How Yandex's "Banner Rotator" Makes 700,000 RPS and Selects Ads for You

Why does a barista need a dredger, and an electrician a percussion massager? How is it that as soon as you think about a vacation, all the banners offer trips to Dagestan? And why, after a single request for turn signals for BMW, ads for the purchase of used spare parts continue to spin for another month? The “Banner Rotator” is responsible for all this. The service processes 99% of requests in just 200 milliseconds, uses ML and seriously saves the company's resources. And here's how it all works.

Filtering Ads

After selection, relevant advertisements are sent to the “Banner Rotator”. At the first stage, they all undergo filtering. For example, the advertiser has limited the possibility of displaying on certain sites or the advertisement itself is marked 18+.

Document processing

And then the most interesting part begins — document processing. Here the system can be compared to a sculptor who was brought a huge block of marble. It is necessary to cut off all the unnecessary. And while the block (our array of ads) is large, you can act with the simplest and “crudest” tools.

Clustering and “lazy materialization”

All objects in the array are divided into clusters. The hierarchy is as follows: client → campaign → group → banner. At this stage, the spinner works with top-level elements. This way, you can immediately cut off unsuitable clusters, and this is a large amount of data.

Then the “Banner Spinner” goes down the hierarchy, removing more and more unsuitable ads from the array until the most relevant ones remain. The so-called “lazy materialization of objects” is used here. That is, all ads are ranked by some value and the system moves along the resulting list in descending order of priority. Thus, less suitable documents do not end up in the final selection, with which the “heavier” models work. And this also saves resources.

It is not necessary to interact with the entire object/ad. It is enough to look at its attributes. For example, if there are age or domain restrictions, we simply compare this attribute with the white/black list.

AI at last

And now, when we have a ready list of the most relevant ads, which is obviously much smaller than the initial one, we can launch ML. The upper part of the neural network processes the ads, and the lower part processes the potential candidate's requests. And only then are the obtained results linked as a scalar product. This is how the target is trained.

Then the system makes the top and removes candidates from the bottom. And here you can already use heavy models that make inference of candidates. This is how the most relevant ads are selected according to the user's interests.

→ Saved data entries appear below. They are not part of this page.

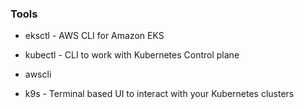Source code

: ### Tools

- eksctl - AWS CLI for Amazon EKS

- kubectl - CLI to work with Kubernetes Control plane

- awscli

- k9s - Terminal based UI to interact with your Kubernetes clusters
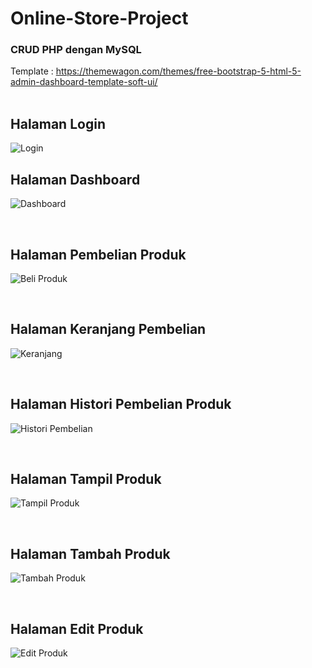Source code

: # Online-Store-Project
<h3>CRUD PHP dengan MySQL</h3>

Template : https://themewagon.com/themes/free-bootstrap-5-html-5-admin-dashboard-template-soft-ui/
<br><br>

<h2>Halaman Login</h2>

![Login](https://user-images.githubusercontent.com/65702027/140840770-f0db153c-b28a-450a-97f5-26be33ef83e2.png)

<h2>Halaman Dashboard</h2>

![Dashboard](https://user-images.githubusercontent.com/65702027/140841385-b43ddcfb-52bc-4436-a229-07b2cd138a7f.png)

<br>
<h2>Halaman Pembelian Produk</h2>

![Beli Produk](https://user-images.githubusercontent.com/65702027/140841933-b0f28de4-eeb5-408f-b7c4-4099fa87df89.png)

<br>
<h2>Halaman Keranjang Pembelian</h2>

![Keranjang](https://user-images.githubusercontent.com/65702027/140842064-4242a28e-fbf4-4aaf-a043-5102809e2c2d.png)

<br>
<h2>Halaman Histori Pembelian Produk</h2>

![Histori Pembelian](https://user-images.githubusercontent.com/65702027/140842080-4b119159-45a8-43fb-938a-1e3f89fdd80f.png)

<br>
<h2>Halaman Tampil Produk</h2>

![Tampil Produk](https://user-images.githubusercontent.com/65702027/140842403-cf1ad69e-3768-4691-9b4e-9559033097be.png)

<br>
<h2>Halaman Tambah Produk</h2>

![Tambah Produk](https://user-images.githubusercontent.com/65702027/140842444-67902cd0-ece8-4dc6-99e1-54f522f4a93e.png)

<br>
<h2>Halaman Edit Produk</h2>

![Edit Produk](https://user-images.githubusercontent.com/65702027/140842413-e043bb1b-3296-4672-9237-ebb30afbeaf4.png)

How the model is accelerated

To speed up the work of the “Banner Spinner” and free up resources, sharding is used. Ads are placed into shards according to the principle shard=Id% NumberOfShards. That is, almost randomly. This way, sharding can be made more uniform.

Yandex developers are building a microservice architecture. And to transfer information from one service to another, they use the Protobuf and Flatbuffers protocols. This reduces the time for serialization and deserialization.

The text is based on a report by Artem Vanshulin, head of ranking development in the Yandex banner system team.